The Psychology of Twitch and Youtube
If you grew up before the advent of online gaming mechanisms like Xbox live and the PlayStation Network, you probably spent countless hours at your friends’ houses playing video games. If you’re anything like us, you had that one friend who would always make you watch him play his newest single player video game.
Maybe you’d get a turn, or maybe he wouldn’t want you to mess up his save. Despite your lack of in-game participation, it wasn’t always a terrible time. When your friend’s mom came in and said “Billy let your friend play,” you might’ve even found yourself saying something like “Oh that’s OK Mrs. T, I don’t mind watching Billy play.”
Sometimes hitting Blockbuster on a Friday night before a slumber party and taking home a sweet single player game was a seriously awesome prospect. Other times you couldn’t help but rent your favorite 4-person dungeon crawl for the fifth time.
The Early Days
Before the days of at-home console gaming, there was the arcade era. Even then, people would gather around strangers gaming and watch them challenge the high scores. Watching a game being played is a different experience than playing a game yourself. You have no control.
Your decisions have no bearing on what the player in control will do. Where’s the appeal?
Enter: The Study
Luckily for us, researchers were curious about the motivations behind watching others play video games. As researchers are wont to do, they conducted a study. That’s right folks, we’re talking about bonafide empirical data.
Why Do We Watch: The Motivations
In order to get to the bottom of this mystery, the study looked at five classes of motivation: cognitive, affective, social, tension release, and personal integrative.
Cognitive needs are described as acquiring information, knowledge, and comprehension.
Affective needs are described as emotional, pleasant, or aesthetic experiences.
Personal integrative needs are described as enhancing credibility, confidence, and status.
Social integrative receives the description of enhancing connections with family, friends, and so forth.
Tension release has the intuitive description of escape and diversion.
The researchers took these five types of motivation and explored each type’s connection to four types of ways stream viewers absorb, use, and interact with streaming content.
How Do We Watch: Types of Usage
The four usage types include: hours watched, streamers followed, streamers watched, and streamer subscriptions. Despite the straightforwardness of the usage, we’ll provide some definitions for each category.
Hours watched refers to the total hours per week that a user views streams. Streamers followed denotes how many streamers a study participant is subscribed to. Streamers watched counts the number of unique streamers a study participant watches in a week.
And streamer subscriptions denotes the number of streamers to which the study participants are subscribed.
All but one of the motivations showed positive correlations with the number of hours watched. The oddball was personal integrative motivations.
Tension release had the strongest correlation with hours watched. In a way that’s probably similar to watching a movie, viewing streams provides an escape from the day-to-day humdrum. The satisfyingly interactive nature of Twitch and streaming communities led to positive correlations with the social integrative motivations.

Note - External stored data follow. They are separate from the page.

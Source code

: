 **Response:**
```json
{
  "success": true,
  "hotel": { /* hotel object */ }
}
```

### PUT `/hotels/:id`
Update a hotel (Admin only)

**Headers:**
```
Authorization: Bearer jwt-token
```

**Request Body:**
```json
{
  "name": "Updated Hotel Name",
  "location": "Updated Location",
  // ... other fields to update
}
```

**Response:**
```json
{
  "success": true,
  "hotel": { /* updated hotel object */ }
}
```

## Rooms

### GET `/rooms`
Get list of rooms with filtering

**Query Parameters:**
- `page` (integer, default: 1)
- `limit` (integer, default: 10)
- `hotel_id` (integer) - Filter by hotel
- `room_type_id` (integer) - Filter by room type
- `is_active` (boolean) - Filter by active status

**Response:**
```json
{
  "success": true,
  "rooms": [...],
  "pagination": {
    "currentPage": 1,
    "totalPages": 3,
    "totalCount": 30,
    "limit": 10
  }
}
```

There seem to be two primary cognitively satisfying opportunities from streams. The first would be to see, in-action, a game you haven’t played yet. A carefully curated E3 gameplay trailer can paint a very different picture than watching a streamer play the final version of the game.
The other way to learn from streams lies in picking up strategies and gameplay tips. And finally, we have affective motivations, which had a smaller correlation with hours watched than some other motivations. Researchers speculate that the emotional satisfaction from streaming might have a smaller cap.
Emotionally motivated viewers achieve maximum satisfaction in a shorter period of time, and watching streams after that point brings no joy.
There are a number of lurking variables that the researchers acknowledge: gender, income, location, and even game genre to name a few. That’s a study for a different day! In the meantime, go watch a stream or two.